WHAT TO WORK ON>
The answer must be every line from the listing that holds the string "have".

DATA FOR THE TASK>
::::::

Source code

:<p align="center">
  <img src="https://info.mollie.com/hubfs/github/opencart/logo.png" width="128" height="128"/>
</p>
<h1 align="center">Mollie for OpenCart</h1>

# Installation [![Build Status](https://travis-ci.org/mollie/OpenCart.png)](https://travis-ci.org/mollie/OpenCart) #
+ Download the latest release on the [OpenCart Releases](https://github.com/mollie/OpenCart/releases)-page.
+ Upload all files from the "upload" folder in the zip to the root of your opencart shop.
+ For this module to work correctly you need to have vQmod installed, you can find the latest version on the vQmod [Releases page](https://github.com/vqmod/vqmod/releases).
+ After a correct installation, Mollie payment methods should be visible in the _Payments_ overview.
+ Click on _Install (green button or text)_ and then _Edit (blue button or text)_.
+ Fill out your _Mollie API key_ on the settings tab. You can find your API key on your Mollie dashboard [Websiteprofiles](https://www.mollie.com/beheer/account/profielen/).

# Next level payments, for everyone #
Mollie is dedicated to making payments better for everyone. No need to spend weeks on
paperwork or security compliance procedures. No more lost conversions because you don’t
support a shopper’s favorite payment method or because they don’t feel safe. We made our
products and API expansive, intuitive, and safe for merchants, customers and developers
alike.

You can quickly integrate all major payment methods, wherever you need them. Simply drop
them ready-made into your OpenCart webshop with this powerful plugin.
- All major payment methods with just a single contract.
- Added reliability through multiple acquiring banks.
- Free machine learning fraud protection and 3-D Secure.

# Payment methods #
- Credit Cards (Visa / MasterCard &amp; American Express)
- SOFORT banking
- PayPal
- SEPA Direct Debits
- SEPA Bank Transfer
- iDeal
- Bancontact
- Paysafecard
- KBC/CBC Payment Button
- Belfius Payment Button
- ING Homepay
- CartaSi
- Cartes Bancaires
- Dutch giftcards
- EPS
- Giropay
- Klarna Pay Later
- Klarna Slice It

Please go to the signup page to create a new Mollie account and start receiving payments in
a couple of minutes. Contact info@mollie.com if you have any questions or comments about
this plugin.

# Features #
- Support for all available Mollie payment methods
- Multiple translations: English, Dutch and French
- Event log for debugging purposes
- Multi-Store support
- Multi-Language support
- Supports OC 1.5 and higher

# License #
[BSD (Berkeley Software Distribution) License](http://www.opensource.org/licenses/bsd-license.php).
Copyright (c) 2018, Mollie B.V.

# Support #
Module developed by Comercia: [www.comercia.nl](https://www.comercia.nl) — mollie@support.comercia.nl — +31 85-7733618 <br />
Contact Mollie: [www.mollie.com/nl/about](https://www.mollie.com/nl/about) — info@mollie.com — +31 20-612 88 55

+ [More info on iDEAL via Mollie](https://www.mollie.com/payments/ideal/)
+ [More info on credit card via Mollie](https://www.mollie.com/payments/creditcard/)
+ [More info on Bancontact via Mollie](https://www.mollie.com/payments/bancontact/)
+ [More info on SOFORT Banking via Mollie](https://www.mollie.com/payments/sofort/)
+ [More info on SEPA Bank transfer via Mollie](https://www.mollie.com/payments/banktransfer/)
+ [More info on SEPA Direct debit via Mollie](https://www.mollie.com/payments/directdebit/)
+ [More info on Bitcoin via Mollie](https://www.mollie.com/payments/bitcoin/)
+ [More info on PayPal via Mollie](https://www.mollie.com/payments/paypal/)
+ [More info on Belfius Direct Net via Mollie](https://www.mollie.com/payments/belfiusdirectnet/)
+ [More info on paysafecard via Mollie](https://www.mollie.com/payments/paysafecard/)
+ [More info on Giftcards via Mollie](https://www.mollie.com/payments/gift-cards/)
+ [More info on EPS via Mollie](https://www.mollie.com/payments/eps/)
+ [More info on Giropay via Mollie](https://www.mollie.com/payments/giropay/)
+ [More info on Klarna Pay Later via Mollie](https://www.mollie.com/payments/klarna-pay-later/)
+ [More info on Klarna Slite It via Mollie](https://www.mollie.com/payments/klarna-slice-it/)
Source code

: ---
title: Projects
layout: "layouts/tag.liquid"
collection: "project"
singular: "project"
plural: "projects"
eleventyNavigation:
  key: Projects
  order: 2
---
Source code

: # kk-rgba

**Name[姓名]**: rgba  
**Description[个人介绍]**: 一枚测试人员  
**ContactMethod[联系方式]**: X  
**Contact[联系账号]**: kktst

::::::

ANSWER TO THE PROBLEM>
+ For this module to work correctly you need to have vQmod installed, you can find the latest version on the vQmod [Releases page](https://github.com/vqmod/vqmod/releases).
a couple of minutes. Contact info@mollie.com if you have any questions or comments about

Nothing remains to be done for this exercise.